Task instructions —
Which lines in the records below contain the word "support"? Copy each one.

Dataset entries
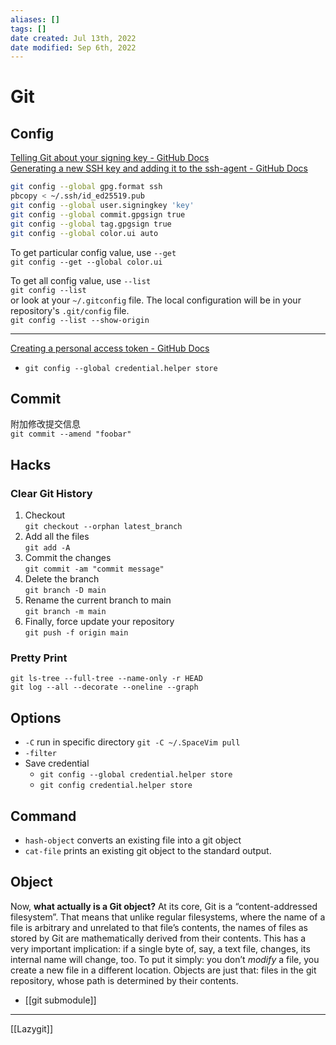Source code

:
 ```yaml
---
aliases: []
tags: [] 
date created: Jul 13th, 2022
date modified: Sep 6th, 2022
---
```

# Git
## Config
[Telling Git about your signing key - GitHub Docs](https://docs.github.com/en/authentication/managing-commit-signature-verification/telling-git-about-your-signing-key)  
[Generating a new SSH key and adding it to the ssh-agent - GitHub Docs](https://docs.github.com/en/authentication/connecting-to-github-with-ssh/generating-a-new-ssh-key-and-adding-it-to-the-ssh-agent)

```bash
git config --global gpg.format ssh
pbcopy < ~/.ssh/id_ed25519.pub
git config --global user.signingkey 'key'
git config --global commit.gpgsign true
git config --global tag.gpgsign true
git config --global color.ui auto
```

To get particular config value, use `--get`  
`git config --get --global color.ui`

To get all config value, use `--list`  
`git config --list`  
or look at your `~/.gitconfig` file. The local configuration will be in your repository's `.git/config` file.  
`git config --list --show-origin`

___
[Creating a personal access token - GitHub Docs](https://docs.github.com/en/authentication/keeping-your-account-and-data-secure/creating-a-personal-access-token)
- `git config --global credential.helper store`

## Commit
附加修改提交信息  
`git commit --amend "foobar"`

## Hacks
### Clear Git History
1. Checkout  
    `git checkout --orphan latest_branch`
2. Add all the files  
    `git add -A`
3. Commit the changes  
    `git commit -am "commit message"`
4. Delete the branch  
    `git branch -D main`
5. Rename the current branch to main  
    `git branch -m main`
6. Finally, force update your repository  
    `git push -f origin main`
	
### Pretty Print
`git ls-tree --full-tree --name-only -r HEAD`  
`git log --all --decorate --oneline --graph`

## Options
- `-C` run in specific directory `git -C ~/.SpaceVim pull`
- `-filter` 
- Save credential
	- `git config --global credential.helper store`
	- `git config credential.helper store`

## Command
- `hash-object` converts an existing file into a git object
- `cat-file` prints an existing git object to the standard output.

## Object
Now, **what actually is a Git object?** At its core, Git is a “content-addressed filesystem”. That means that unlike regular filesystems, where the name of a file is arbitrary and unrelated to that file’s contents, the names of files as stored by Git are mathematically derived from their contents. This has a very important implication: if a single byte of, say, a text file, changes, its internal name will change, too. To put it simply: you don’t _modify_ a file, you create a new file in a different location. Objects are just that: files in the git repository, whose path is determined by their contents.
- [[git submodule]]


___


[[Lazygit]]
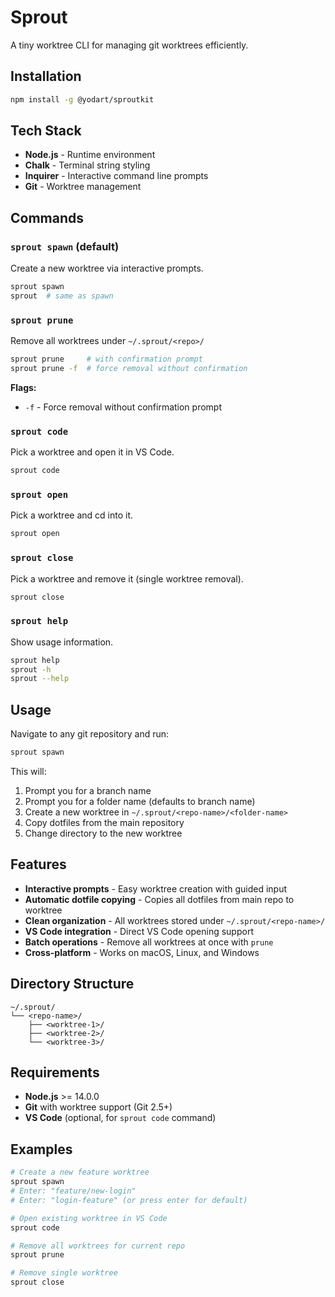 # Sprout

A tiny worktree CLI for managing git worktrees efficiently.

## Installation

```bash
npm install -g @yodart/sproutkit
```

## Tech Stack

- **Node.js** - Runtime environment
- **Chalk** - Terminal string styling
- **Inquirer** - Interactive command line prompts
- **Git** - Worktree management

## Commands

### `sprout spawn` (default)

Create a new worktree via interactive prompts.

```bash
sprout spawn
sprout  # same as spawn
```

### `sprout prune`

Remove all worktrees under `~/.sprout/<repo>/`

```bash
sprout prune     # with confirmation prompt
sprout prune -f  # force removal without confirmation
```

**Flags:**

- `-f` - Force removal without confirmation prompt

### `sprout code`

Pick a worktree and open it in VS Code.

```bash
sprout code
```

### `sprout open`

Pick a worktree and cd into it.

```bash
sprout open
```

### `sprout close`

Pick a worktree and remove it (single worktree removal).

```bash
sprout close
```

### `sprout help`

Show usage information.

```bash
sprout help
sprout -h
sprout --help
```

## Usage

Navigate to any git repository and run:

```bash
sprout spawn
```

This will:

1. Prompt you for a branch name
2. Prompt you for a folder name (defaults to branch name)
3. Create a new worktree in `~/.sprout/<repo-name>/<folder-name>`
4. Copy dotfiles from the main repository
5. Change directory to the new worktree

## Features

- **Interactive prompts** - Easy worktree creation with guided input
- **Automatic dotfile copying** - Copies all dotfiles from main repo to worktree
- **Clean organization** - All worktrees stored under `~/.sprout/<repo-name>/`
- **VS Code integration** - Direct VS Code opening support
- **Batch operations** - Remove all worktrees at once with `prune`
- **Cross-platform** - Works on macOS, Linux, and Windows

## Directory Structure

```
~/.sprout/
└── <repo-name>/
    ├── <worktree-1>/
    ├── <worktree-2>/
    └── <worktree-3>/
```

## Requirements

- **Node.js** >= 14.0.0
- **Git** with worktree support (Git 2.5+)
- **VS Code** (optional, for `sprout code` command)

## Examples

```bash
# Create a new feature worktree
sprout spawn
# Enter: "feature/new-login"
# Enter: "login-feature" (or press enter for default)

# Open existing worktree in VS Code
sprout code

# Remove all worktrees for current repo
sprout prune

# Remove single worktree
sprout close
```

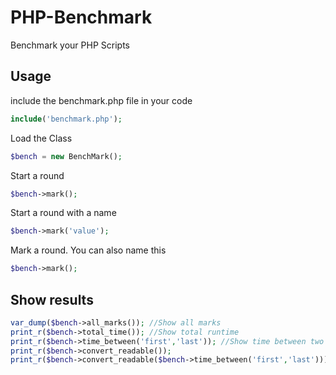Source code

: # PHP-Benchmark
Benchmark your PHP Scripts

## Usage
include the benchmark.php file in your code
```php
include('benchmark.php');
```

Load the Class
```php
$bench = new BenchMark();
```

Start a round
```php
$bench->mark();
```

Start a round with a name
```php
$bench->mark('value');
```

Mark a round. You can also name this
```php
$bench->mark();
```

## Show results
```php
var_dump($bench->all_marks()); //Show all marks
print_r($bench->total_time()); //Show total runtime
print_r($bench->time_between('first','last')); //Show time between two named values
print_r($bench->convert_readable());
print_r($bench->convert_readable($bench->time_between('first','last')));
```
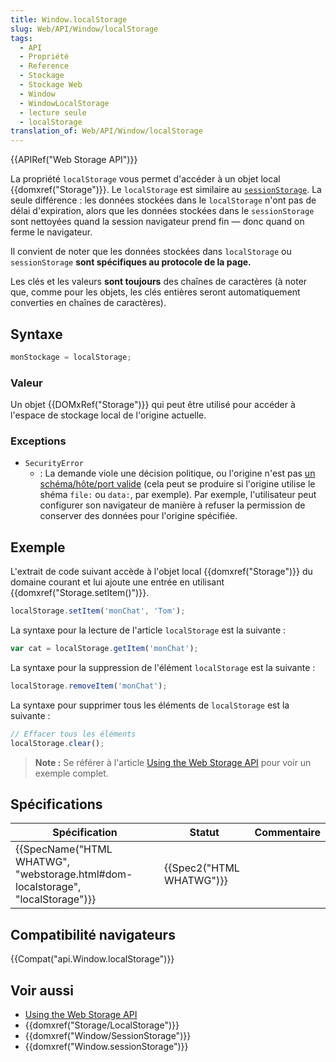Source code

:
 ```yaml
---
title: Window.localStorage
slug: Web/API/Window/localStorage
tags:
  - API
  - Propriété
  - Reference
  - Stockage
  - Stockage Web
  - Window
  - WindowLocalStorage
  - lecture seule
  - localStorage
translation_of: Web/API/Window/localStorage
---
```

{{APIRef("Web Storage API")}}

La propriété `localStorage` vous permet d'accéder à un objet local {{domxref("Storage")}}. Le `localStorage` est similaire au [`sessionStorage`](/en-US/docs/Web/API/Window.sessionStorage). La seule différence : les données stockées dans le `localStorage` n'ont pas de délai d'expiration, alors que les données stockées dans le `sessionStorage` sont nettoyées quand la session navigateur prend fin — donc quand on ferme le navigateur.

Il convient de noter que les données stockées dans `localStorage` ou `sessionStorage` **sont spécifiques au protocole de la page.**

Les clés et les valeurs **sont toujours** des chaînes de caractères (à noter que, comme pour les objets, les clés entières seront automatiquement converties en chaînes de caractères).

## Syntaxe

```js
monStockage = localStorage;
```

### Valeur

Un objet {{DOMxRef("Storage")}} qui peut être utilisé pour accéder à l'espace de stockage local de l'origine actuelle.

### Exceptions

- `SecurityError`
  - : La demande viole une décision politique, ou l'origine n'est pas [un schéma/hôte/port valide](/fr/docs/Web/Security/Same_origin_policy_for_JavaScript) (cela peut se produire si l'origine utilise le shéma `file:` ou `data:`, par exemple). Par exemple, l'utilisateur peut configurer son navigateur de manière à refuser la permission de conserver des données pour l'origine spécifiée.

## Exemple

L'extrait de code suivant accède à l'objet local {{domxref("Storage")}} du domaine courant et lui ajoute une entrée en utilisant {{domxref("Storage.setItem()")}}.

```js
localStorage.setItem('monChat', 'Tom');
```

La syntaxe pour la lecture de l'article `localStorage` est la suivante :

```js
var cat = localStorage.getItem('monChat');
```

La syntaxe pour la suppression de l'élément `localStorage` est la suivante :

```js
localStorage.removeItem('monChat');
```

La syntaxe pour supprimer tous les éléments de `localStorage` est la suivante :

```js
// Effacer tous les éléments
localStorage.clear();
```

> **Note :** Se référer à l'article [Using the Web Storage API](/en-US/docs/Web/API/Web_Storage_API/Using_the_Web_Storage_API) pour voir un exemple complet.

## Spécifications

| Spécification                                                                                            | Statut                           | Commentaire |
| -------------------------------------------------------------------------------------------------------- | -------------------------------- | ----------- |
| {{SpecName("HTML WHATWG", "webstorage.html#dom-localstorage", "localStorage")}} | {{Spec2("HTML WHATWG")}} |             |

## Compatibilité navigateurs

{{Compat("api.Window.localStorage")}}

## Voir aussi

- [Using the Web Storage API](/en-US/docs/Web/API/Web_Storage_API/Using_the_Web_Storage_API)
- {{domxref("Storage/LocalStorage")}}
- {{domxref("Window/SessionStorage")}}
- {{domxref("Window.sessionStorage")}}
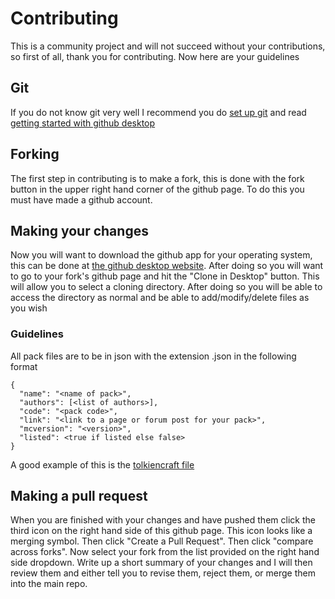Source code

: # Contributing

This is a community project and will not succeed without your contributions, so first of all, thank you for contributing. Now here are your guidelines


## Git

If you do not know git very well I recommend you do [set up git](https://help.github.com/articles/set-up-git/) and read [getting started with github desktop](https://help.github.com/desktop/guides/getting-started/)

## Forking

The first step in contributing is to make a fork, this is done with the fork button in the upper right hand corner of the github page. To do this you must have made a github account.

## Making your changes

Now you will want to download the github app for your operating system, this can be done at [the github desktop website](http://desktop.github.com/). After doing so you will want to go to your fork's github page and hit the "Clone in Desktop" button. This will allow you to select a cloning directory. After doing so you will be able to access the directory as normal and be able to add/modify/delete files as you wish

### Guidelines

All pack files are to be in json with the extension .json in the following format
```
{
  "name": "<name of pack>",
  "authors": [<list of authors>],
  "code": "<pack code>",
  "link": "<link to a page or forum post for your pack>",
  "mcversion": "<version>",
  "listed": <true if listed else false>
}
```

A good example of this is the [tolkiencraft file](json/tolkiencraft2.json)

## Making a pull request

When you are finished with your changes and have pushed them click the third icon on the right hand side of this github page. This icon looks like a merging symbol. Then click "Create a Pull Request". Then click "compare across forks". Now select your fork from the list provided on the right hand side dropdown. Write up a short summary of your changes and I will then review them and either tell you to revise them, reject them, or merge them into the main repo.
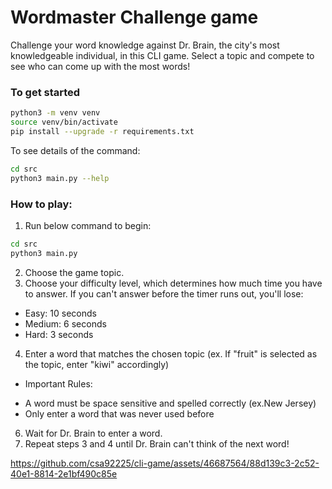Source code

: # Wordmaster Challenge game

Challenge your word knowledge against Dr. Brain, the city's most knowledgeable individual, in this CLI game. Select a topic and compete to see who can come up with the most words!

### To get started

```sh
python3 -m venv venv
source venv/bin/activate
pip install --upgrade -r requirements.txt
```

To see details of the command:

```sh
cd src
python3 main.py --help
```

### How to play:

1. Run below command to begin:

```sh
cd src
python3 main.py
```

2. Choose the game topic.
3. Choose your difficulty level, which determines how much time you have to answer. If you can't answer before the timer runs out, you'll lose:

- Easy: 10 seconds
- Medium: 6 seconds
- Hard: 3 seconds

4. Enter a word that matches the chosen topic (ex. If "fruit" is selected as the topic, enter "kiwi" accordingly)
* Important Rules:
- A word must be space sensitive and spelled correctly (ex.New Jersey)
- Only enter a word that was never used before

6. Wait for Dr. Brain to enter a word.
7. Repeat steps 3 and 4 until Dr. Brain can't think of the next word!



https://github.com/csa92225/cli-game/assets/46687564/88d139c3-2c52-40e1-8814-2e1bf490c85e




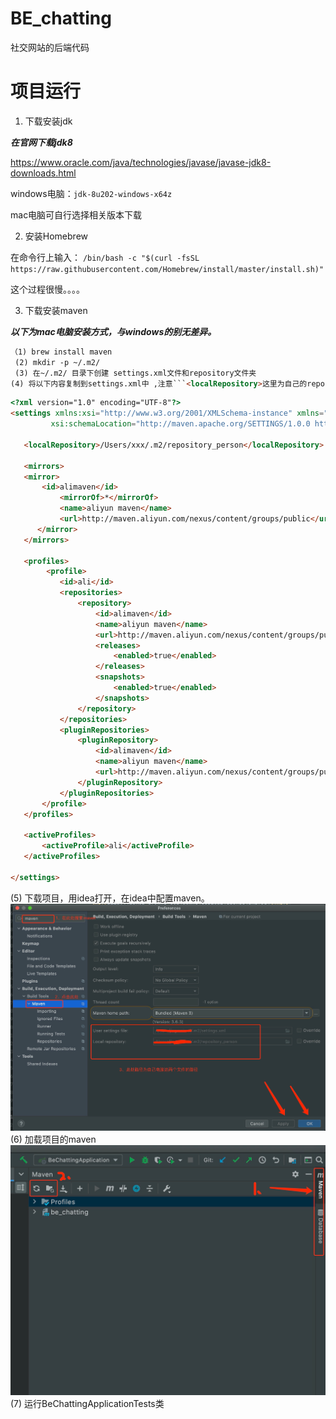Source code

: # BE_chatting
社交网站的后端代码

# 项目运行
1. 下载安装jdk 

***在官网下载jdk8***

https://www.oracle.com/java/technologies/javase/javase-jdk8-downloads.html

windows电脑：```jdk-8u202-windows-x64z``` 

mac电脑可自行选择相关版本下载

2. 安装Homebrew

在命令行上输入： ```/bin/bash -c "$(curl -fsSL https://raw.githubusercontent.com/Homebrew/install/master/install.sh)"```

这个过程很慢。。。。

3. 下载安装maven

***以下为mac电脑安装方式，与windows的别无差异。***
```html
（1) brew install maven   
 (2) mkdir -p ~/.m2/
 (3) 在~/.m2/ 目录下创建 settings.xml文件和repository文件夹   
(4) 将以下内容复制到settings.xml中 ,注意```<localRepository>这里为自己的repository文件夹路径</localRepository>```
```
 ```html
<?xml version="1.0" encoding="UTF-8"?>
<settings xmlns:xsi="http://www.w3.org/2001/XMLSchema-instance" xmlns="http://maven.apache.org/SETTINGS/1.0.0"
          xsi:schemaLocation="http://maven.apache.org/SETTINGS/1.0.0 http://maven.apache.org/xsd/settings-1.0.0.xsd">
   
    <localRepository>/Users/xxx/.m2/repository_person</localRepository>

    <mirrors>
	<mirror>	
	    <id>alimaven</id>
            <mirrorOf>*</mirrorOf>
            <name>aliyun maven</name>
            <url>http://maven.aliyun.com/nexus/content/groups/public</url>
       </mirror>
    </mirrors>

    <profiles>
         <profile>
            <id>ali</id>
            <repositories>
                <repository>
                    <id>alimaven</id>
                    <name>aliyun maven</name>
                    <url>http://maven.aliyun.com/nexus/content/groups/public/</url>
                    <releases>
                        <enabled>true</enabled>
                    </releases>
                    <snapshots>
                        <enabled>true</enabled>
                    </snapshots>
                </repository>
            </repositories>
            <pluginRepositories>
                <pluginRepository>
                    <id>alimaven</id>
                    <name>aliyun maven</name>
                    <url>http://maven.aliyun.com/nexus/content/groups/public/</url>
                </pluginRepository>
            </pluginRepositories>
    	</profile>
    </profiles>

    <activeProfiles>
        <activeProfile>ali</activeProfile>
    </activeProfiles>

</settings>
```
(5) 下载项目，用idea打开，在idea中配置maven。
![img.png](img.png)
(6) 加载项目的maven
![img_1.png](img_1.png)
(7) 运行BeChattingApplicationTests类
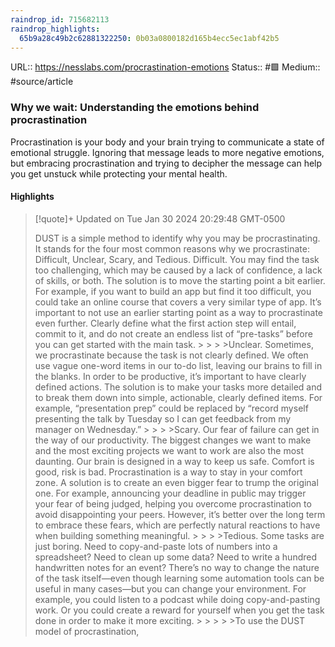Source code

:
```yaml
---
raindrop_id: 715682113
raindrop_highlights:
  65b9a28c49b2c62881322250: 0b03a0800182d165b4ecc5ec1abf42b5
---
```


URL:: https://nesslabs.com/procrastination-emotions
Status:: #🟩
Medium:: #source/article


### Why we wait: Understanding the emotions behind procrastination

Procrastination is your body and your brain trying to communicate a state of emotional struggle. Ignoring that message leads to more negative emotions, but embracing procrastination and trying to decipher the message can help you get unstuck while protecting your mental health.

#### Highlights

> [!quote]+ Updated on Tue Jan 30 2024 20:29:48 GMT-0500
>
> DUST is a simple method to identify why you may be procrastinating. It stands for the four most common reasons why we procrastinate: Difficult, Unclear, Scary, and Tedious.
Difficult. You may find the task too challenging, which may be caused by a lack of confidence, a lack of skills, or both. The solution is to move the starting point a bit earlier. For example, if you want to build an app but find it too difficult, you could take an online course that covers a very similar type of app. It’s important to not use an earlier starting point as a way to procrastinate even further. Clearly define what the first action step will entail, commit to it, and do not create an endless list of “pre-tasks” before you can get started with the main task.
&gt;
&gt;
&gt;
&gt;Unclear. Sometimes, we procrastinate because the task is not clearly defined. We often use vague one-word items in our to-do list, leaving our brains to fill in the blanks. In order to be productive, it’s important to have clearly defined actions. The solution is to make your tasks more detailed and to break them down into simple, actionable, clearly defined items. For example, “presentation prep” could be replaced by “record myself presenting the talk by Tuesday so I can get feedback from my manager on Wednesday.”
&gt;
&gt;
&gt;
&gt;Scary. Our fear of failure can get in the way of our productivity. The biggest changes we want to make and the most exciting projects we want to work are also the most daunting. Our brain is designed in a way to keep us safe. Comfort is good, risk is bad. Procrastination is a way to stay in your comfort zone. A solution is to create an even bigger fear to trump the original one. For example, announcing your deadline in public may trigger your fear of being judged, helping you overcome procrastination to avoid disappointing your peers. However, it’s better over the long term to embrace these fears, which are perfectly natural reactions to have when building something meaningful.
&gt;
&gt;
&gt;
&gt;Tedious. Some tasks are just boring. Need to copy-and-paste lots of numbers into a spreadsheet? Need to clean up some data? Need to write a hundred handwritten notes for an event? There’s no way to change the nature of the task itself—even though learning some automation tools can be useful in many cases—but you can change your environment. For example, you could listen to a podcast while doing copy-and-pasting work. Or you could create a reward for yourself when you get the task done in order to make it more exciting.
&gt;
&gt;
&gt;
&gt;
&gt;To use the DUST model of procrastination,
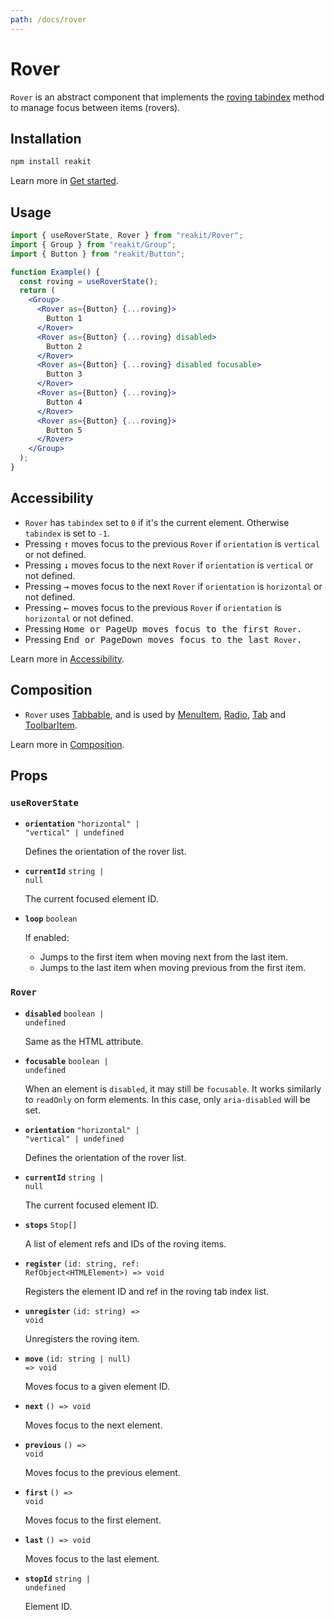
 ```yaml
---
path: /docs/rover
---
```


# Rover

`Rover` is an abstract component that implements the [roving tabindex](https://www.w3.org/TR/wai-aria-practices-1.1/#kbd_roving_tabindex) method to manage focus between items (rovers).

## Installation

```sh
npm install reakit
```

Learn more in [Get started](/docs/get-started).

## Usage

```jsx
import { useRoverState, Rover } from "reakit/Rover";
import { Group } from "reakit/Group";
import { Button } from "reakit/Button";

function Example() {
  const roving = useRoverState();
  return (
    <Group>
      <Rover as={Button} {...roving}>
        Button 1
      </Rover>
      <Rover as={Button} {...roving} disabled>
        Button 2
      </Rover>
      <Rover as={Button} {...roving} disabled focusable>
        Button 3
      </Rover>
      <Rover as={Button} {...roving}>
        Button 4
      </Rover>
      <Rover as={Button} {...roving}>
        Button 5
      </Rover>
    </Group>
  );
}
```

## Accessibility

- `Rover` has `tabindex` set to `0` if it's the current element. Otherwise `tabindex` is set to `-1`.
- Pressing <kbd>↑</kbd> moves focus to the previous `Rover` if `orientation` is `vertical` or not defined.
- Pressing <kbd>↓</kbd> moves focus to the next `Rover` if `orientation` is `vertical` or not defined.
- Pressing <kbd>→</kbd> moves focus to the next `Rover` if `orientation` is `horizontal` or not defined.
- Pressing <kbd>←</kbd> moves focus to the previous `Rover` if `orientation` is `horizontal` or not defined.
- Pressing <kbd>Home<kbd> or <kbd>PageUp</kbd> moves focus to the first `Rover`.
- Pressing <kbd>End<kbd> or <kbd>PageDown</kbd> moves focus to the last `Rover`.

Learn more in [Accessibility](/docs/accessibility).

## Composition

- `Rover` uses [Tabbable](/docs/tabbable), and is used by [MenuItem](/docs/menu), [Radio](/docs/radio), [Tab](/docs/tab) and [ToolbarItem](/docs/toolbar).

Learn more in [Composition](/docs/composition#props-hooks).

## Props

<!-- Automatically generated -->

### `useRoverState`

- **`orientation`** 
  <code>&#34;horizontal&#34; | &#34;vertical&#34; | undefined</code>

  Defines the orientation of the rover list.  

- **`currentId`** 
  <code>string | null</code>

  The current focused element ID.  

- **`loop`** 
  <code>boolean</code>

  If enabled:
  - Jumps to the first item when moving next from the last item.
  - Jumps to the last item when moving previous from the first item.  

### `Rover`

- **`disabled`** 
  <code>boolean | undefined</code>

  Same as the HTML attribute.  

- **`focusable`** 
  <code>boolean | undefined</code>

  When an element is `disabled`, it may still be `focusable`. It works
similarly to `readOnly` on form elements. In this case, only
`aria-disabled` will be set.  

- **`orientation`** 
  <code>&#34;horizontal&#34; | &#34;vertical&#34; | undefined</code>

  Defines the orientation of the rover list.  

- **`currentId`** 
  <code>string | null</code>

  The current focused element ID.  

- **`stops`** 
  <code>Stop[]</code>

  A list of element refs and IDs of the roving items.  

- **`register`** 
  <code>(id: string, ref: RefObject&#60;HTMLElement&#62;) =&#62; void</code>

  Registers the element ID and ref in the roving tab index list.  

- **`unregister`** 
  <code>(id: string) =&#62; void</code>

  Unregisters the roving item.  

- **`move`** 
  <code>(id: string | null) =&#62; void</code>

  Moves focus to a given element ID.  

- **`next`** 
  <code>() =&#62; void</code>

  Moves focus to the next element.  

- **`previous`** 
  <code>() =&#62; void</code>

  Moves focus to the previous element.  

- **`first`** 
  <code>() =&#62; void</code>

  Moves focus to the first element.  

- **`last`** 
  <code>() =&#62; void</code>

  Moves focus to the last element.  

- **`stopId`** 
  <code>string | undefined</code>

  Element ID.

Your response —
- **VS Code integration** - Direct VS Code opening support
- **Git** with worktree support (Git 2.5+)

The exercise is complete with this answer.